* Records shown *

────────────────────────────────────────

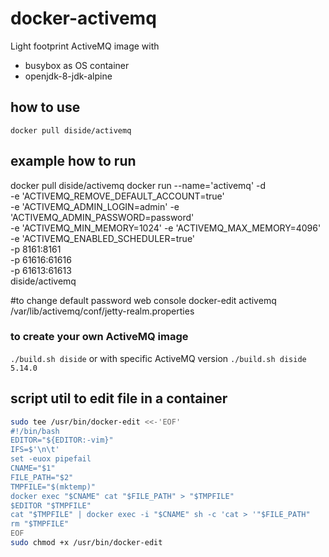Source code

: # docker-activemq
Light footprint ActiveMQ image with

* busybox as OS container
* openjdk-8-jdk-alpine

## how to use

`docker pull diside/activemq`

## example how to run
docker pull diside/activemq
 docker run --name='activemq' -d \
-e 'ACTIVEMQ_REMOVE_DEFAULT_ACCOUNT=true' \
-e 'ACTIVEMQ_ADMIN_LOGIN=admin' -e 'ACTIVEMQ_ADMIN_PASSWORD=password' \
-e 'ACTIVEMQ_MIN_MEMORY=1024' -e  'ACTIVEMQ_MAX_MEMORY=4096' \
-e 'ACTIVEMQ_ENABLED_SCHEDULER=true' \
-p 8161:8161 \
-p 61616:61616 \
-p 61613:61613 \
diside/activemq

#to change default password web console
docker-edit activemq /var/lib/activemq/conf/jetty-realm.properties


### to create your own ActiveMQ image

`./build.sh diside`
or with specific ActiveMQ version
`./build.sh diside 5.14.0`


## script util to edit file in a container
```bash
sudo tee /usr/bin/docker-edit <<-'EOF'
#!/bin/bash
EDITOR="${EDITOR:-vim}"
IFS=$'\n\t'
set -euox pipefail
CNAME="$1"
FILE_PATH="$2"
TMPFILE="$(mktemp)"
docker exec "$CNAME" cat "$FILE_PATH" > "$TMPFILE"
$EDITOR "$TMPFILE"
cat "$TMPFILE" | docker exec -i "$CNAME" sh -c 'cat > '"$FILE_PATH"
rm "$TMPFILE"
EOF
sudo chmod +x /usr/bin/docker-edit
```
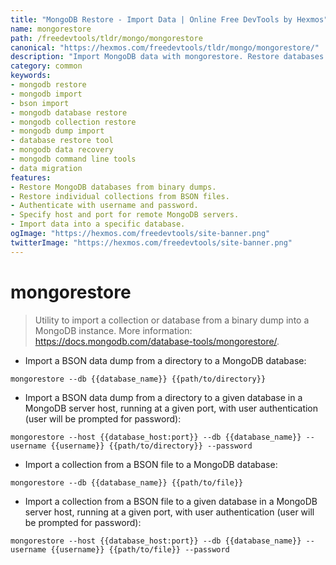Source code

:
 ```yaml
---
title: "MongoDB Restore - Import Data | Online Free DevTools by Hexmos"
name: mongorestore
path: /freedevtools/tldr/mongo/mongorestore
canonical: "https://hexmos.com/freedevtools/tldr/mongo/mongorestore/"
description: "Import MongoDB data with mongorestore. Restore databases and collections from binary dumps into MongoDB instances. Free online tool, no registration required."
category: common
keywords:
- mongodb restore
- mongodb import
- bson import
- mongodb database restore
- mongodb collection restore
- mongodb dump import
- database restore tool
- mongodb data recovery
- mongodb command line tools
- data migration
features:
- Restore MongoDB databases from binary dumps.
- Restore individual collections from BSON files.
- Authenticate with username and password.
- Specify host and port for remote MongoDB servers.
- Import data into a specific database.
ogImage: "https://hexmos.com/freedevtools/site-banner.png"
twitterImage: "https://hexmos.com/freedevtools/site-banner.png"
---
```


# mongorestore

> Utility to import a collection or database from a binary dump into a MongoDB instance.
> More information: <https://docs.mongodb.com/database-tools/mongorestore/>.

- Import a BSON data dump from a directory to a MongoDB database:

`mongorestore --db {{database_name}} {{path/to/directory}}`

- Import a BSON data dump from a directory to a given database in a MongoDB server host, running at a given port, with user authentication (user will be prompted for password):

`mongorestore --host {{database_host:port}} --db {{database_name}} --username {{username}} {{path/to/directory}} --password`

- Import a collection from a BSON file to a MongoDB database:

`mongorestore --db {{database_name}} {{path/to/file}}`

- Import a collection from a BSON file to a given database in a MongoDB server host, running at a given port, with user authentication (user will be prompted for password):

`mongorestore --host {{database_host:port}} --db {{database_name}} --username {{username}} {{path/to/file}} --password`
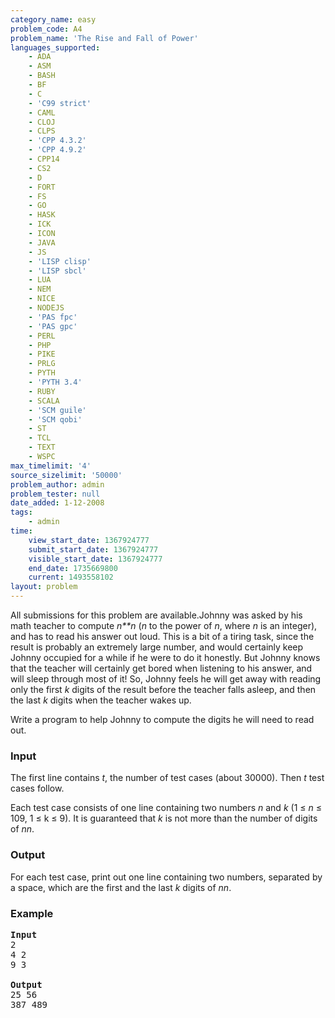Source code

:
 ```yaml
---
category_name: easy
problem_code: A4
problem_name: 'The Rise and Fall of Power'
languages_supported:
    - ADA
    - ASM
    - BASH
    - BF
    - C
    - 'C99 strict'
    - CAML
    - CLOJ
    - CLPS
    - 'CPP 4.3.2'
    - 'CPP 4.9.2'
    - CPP14
    - CS2
    - D
    - FORT
    - FS
    - GO
    - HASK
    - ICK
    - ICON
    - JAVA
    - JS
    - 'LISP clisp'
    - 'LISP sbcl'
    - LUA
    - NEM
    - NICE
    - NODEJS
    - 'PAS fpc'
    - 'PAS gpc'
    - PERL
    - PHP
    - PIKE
    - PRLG
    - PYTH
    - 'PYTH 3.4'
    - RUBY
    - SCALA
    - 'SCM guile'
    - 'SCM qobi'
    - ST
    - TCL
    - TEXT
    - WSPC
max_timelimit: '4'
source_sizelimit: '50000'
problem_author: admin
problem_tester: null
date_added: 1-12-2008
tags:
    - admin
time:
    view_start_date: 1367924777
    submit_start_date: 1367924777
    visible_start_date: 1367924777
    end_date: 1735669800
    current: 1493558102
layout: problem
---
```

All submissions for this problem are available.Johnny was asked by his math teacher to compute *n**n* (*n* to the power of *n*, where *n* is an integer), and has to read his answer out loud. This is a bit of a tiring task, since the result is probably an extremely large number, and would certainly keep Johnny occupied for a while if he were to do it honestly. But Johnny knows that the teacher will certainly get bored when listening to his answer, and will sleep through most of it! So, Johnny feels he will get away with reading only the first *k* digits of the result before the teacher falls asleep, and then the last *k* digits when the teacher wakes up.

Write a program to help Johnny to compute the digits he will need to read out.

### Input

The first line contains *t*, the number of test cases (about 30000). Then *t* test cases follow.

Each test case consists of one line containing two numbers *n* and *k* (1 ≤ *n* ≤ 109, 1 ≤ k ≤ 9). It is guaranteed that *k* is not more than the number of digits of *nn*.

### Output

For each test case, print out one line containing two numbers, separated by a space, which are the first and the last *k* digits of *nn*.

### Example

<pre>
<b>Input</b>
2
4 2
9 3

<b>Output</b>
25 56
387 489
</pre>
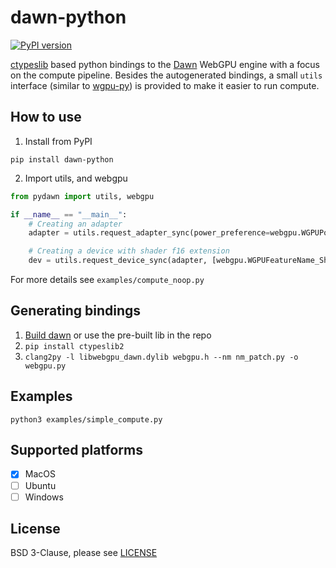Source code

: # dawn-python

[![PyPI version](https://badge.fury.io/py/dawn-python.svg)](https://pypi.org/project/dawn-python/)

[ctypeslib](https://github.com/trolldbois/ctypeslib) based python bindings to the [Dawn](https://dawn.googlesource.com/dawn) WebGPU engine with a focus on the compute pipeline. Besides the autogenerated bindings, a small `utils` interface (similar to [wgpu-py](https://github.com/pygfx/wgpu-py)) is provided to make it easier to run compute.

## How to use

1. Install from PyPI

`pip install dawn-python`

2. Import utils, and webgpu
```python
from pydawn import utils, webgpu

if __name__ == "__main__":
    # Creating an adapter
    adapter = utils.request_adapter_sync(power_preference=webgpu.WGPUPowerPreference_HighPerformance)

    # Creating a device with shader f16 extension
    dev = utils.request_device_sync(adapter, [webgpu.WGPUFeatureName_ShaderF16])
```

For more details see `examples/compute_noop.py`

## Generating bindings

1. [Build dawn](https://dawn.googlesource.com/dawn/+/HEAD/docs/quickstart-cmake.md) or use the pre-built lib in the repo
2. `pip install ctypeslib2`
3. `clang2py -l libwebgpu_dawn.dylib webgpu.h --nm nm_patch.py -o webgpu.py`

## Examples

`python3 examples/simple_compute.py`

## Supported platforms

- [x] MacOS
- [ ] Ubuntu
- [ ] Windows

## License

BSD 3-Clause, please see [LICENSE](https://dawn.googlesource.com/dawn/+/HEAD/LICENSE)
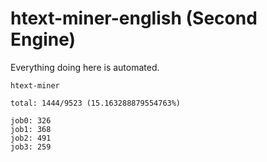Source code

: # htext-miner-english (Second Engine)

Everything doing here is automated.

```
htext-miner

total: 1444/9523 (15.163288879554763%)

job0: 326
job1: 368
job2: 491
job3: 259
```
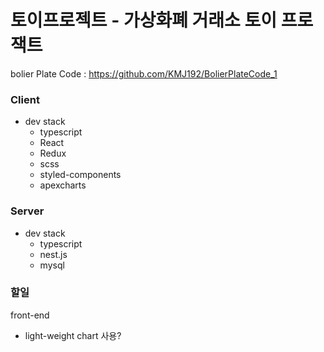 # 토이프로젝트 - 가상화폐 거래소 토이 프로잭트

bolier Plate Code : https://github.com/KMJ192/BolierPlateCode_1

### Client
- dev stack
  - typescript
  - React
  - Redux
  - scss
  - styled-components
  - apexcharts

### Server
- dev stack
  - typescript
  - nest.js
  - mysql

### 할일
front-end
 - light-weight chart 사용?
<!-- - front-end
  - 빗썸api -> Get Data
  - candlestick chart 구현(Data 배열 최대길이 200)
  - 1분단위 chart 배열 갱신 및 coin_data save request
  - coin별 최초 데이터 저장 유무 local storage에 저장
    + (```true``` : 저장완료, ```false``` : 미저장, request to server)

- back-end
  - data 전역저장
  - coin table, coin_data table join -->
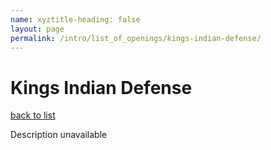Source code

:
 ```yaml
---
name: xyztitle-heading: false
layout: page
permalink: /intro/list_of_openings/kings-indian-defense/
---
```


# Kings Indian Defense

[back to list](../../list_of_openings)

Description unavailable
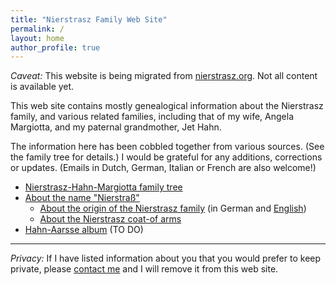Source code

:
 ```yaml
---
title: "Nierstrasz Family Web Site"
permalink: /
layout: home
author_profile: true
---
```


*Caveat:* This website is being migrated from [nierstrasz.org](https://www.nierstrasz.org).
Not all content is available yet.

This web site contains mostly genealogical information about the Nierstrasz family, and various related families, including that of my wife, Angela Margiotta, and my paternal grandmother, Jet Hahn.

The information here has been cobbled together from various sources. (See the family tree for details.) I would be grateful for any additions, corrections or updates. (Emails in Dutch, German, Italian or French are also welcome!)

- [Nierstrasz-Hahn-Margiotta family tree](/tree)
- [About the name "Nierstraß"](/nierstrass)
	- [About the origin of the Nierstrasz family](/origin) (in German and [English](/origin-en))
	- [About the Nierstrasz coat-of arms](/crest)
- [Hahn-Aarsse album](/hahn-aarsse) (TO DO)

---

*Privacy:* If I have listed information about you that you would prefer to keep private, please [contact me](https://www.oscar.nierstrasz.org) and I will remove it from this web site.

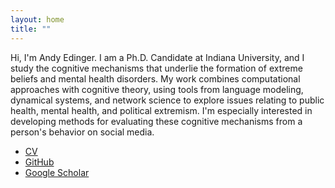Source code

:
 ```yaml
---
layout: home
title: ""
---
```


Hi, I'm Andy Edinger. I am a Ph.D. Candidate at Indiana University, and I study the cognitive mechanisms that underlie the formation of extreme beliefs and mental health disorders. My work combines computational approaches with cognitive theory, using tools from language modeling, dynamical systems, and network science to explore issues relating to public health, mental health, and political extremism. I'm especially interested in developing methods for evaluating these cognitive mechanisms from a person's behavior on social media.

- [CV](https://docs.google.com/document/d/1N-vzVwCw-3WdotqBdcbFAiFn1MrqnInNmLCWaTXHSig/edit?usp=sharing)
- [GitHub](https://github.com/aedinger7)
- [Google Scholar](https://scholar.google.com/citations?user=8BwvWY4AAAAJ&hl=en)

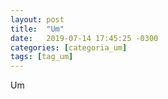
 ```yaml
---
layout: post
title:  "Um"
date:   2019-07-14 17:45:25 -0300
categories: [categoria_um]
tags: [tag_um]
---
```


Um
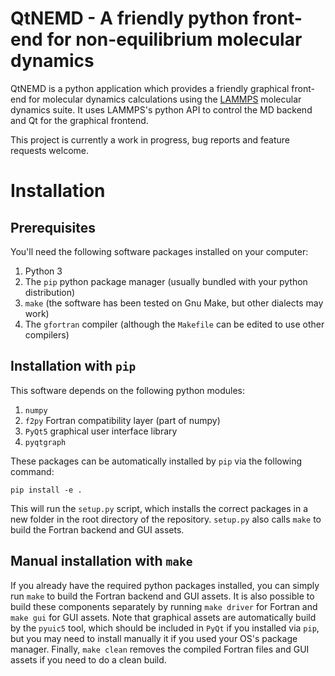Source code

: # QtNEMD - A friendly python front-end for non-equilibrium molecular dynamics
QtNEMD is a python application which provides a 
friendly graphical front-end for molecular dynamics calculations using the 
[LAMMPS](lammps.org) molecular dynamics suite. It uses LAMMPS's python API to 
control the MD backend and Qt for the graphical frontend.

This project is currently a work in progress, bug reports and feature requests welcome.

# Installation
## Prerequisites
You'll need the following software packages installed on your computer:
  1) Python 3
  2) The `pip` python package manager (usually bundled with your python distribution)
  3) `make` (the software has been tested on Gnu Make, but other dialects may work)
  4) The `gfortran` compiler (although the `Makefile` can be edited to use other compilers)

## Installation with `pip`
This software depends on the following python modules:
  1) `numpy`
  2) `f2py` Fortran compatibility layer (part of numpy)
  3) `PyQt5` graphical user interface library
  4) `pyqtgraph`

These packages can be automatically installed by `pip` via the following command:

```
pip install -e .
```

This will run the `setup.py` script, which installs the correct packages in a new folder in the root 
directory of the repository. `setup.py` also calls `make` to build the Fortran backend and GUI assets.

## Manual installation with `make`
If you already have the required python packages installed, you can simply run `make` to build the
Fortran backend and GUI assets. It is also possible to build these components separately by running
`make driver` for Fortran and `make gui` for GUI assets. Note that graphical assets are automatically
build by the `pyuic5` tool, which should be included in `PyQt` if you installed via `pip`, but you may 
need to install manually it if you used your OS's package manager. Finally, `make clean` removes the
compiled Fortran files and GUI assets if you need to do a clean build.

────────────────────────────────────────

* Problem details *
Go through the listing above and return each line that includes the word "running".

* Result of this task *
- Import a BSON data dump from a directory to a given database in a MongoDB server host, running at a given port, with user authentication (user will be prompted for password):
- Import a collection from a BSON file to a given database in a MongoDB server host, running at a given port, with user authentication (user will be prompted for password):
Fortran backend and GUI assets. It is also possible to build these components separately by running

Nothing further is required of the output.